The phrase that he used to describe this phenomena is “defining deviancy down.” I don’t think it’s very often we can legitimately call a statement by any politician prophetic, but this one was, in a very biblical sense, or at the very least it was a clear observation of human nature.

Let’s be thinking of this phrase coined by Senator Moynihan as we read from Romans 1:18-32, our text for this morning.
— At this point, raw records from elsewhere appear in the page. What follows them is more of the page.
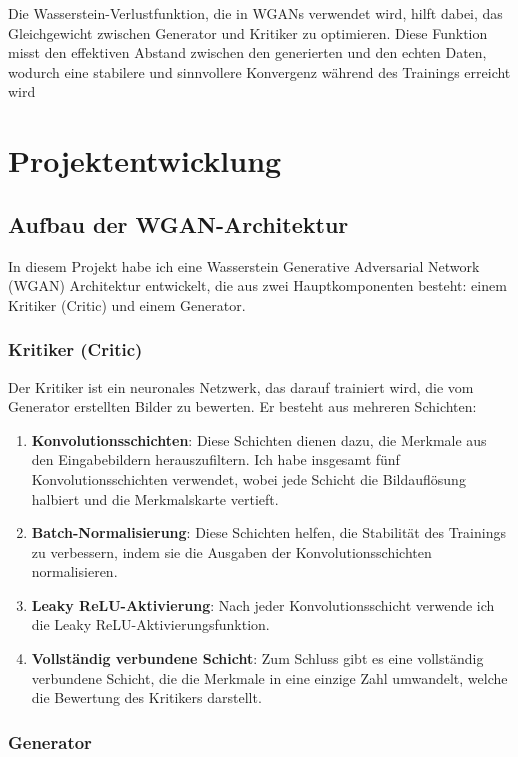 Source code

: \documentclass[a4paper, 12pt]{article}
\begin{document}
Die Wasserstein-Verlustfunktion, die in WGANs verwendet wird, hilft dabei, das Gleichgewicht zwischen Generator und Kritiker zu optimieren. Diese Funktion misst den effektiven Abstand zwischen den generierten und den echten Daten, wodurch eine stabilere und sinnvollere Konvergenz während des Trainings erreicht wird



\section{Projektentwicklung}
\subsection{Aufbau der WGAN-Architektur}

In diesem Projekt habe ich eine Wasserstein Generative Adversarial Network (WGAN) Architektur entwickelt, die aus zwei Hauptkomponenten besteht: einem Kritiker (Critic) und einem Generator.

\subsubsection{Kritiker (Critic)}

Der Kritiker ist ein neuronales Netzwerk, das darauf trainiert wird, die vom Generator erstellten Bilder zu bewerten. Er besteht aus mehreren Schichten:

\begin{enumerate}
    \item \textbf{Konvolutionsschichten}: Diese Schichten dienen dazu, die Merkmale aus den Eingabebildern herauszufiltern. Ich habe insgesamt fünf Konvolutionsschichten verwendet, wobei jede Schicht die Bildauflösung halbiert und die Merkmalskarte vertieft.
    \item \textbf{Batch-Normalisierung}: Diese Schichten helfen, die Stabilität des Trainings zu verbessern, indem sie die Ausgaben der Konvolutionsschichten normalisieren.
    \item \textbf{Leaky ReLU-Aktivierung}: Nach jeder Konvolutionsschicht verwende ich die Leaky ReLU-Aktivierungsfunktion.
    \item \textbf{Vollständig verbundene Schicht}: Zum Schluss gibt es eine vollständig verbundene Schicht, die die Merkmale in eine einzige Zahl umwandelt, welche die Bewertung des Kritikers darstellt.
\end{enumerate}

\subsubsection{Generator}
\end{document}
Romans 1:18-32 (ESV) 18 For the wrath of God is revealed from heaven against all ungodliness and unrighteousness of men, who by their unrighteousness suppress the truth. 19 For what can be known about God is plain to them, because God has shown it to them. 20 For his invisible attributes, namely, his eternal power and divine nature, have been clearly perceived, ever since the creation of the world, in the things that have been made. So they are without excuse. 21 For although they knew God, they did not honor him as God or give thanks to him, but they became futile in their thinking, and their foolish hearts were darkened. 22 Claiming to be wise, they became fools, 23 and exchanged the glory of the immortal God for images resembling mortal man and birds and animals and creeping things. 24 Therefore God gave them up in the lusts of their hearts to impurity, to the dishonoring of their bodies among themselves, 25 because they exchanged the truth about God for a lie and worshiped and served the creature rather than the Creator, who is blessed forever! Amen. 26 For this reason God gave them up to dishonorable passions. For their women exchanged natural relations for those that are contrary to nature; 27 and the men likewise gave up natural relations with women and were consumed with passion for one another, men committing shameless acts with men and receiving in themselves the due penalty for their error. 28 And since they did not see fit to acknowledge God, God gave them up to a debased mind to do what ought not to be done. 29 They were filled with all manner of unrighteousness, evil, covetousness, malice. They are full of envy, murder, strife, deceit, maliciousness. They are gossips, 30 slanderers, haters of God, insolent, haughty, boastful, inventors of evil, disobedient to parents, 31 foolish, faithless, heartless, ruthless. 32 Though they know God's decree that those who practice such things deserve to die, they not only do them but give approval to those who practice them.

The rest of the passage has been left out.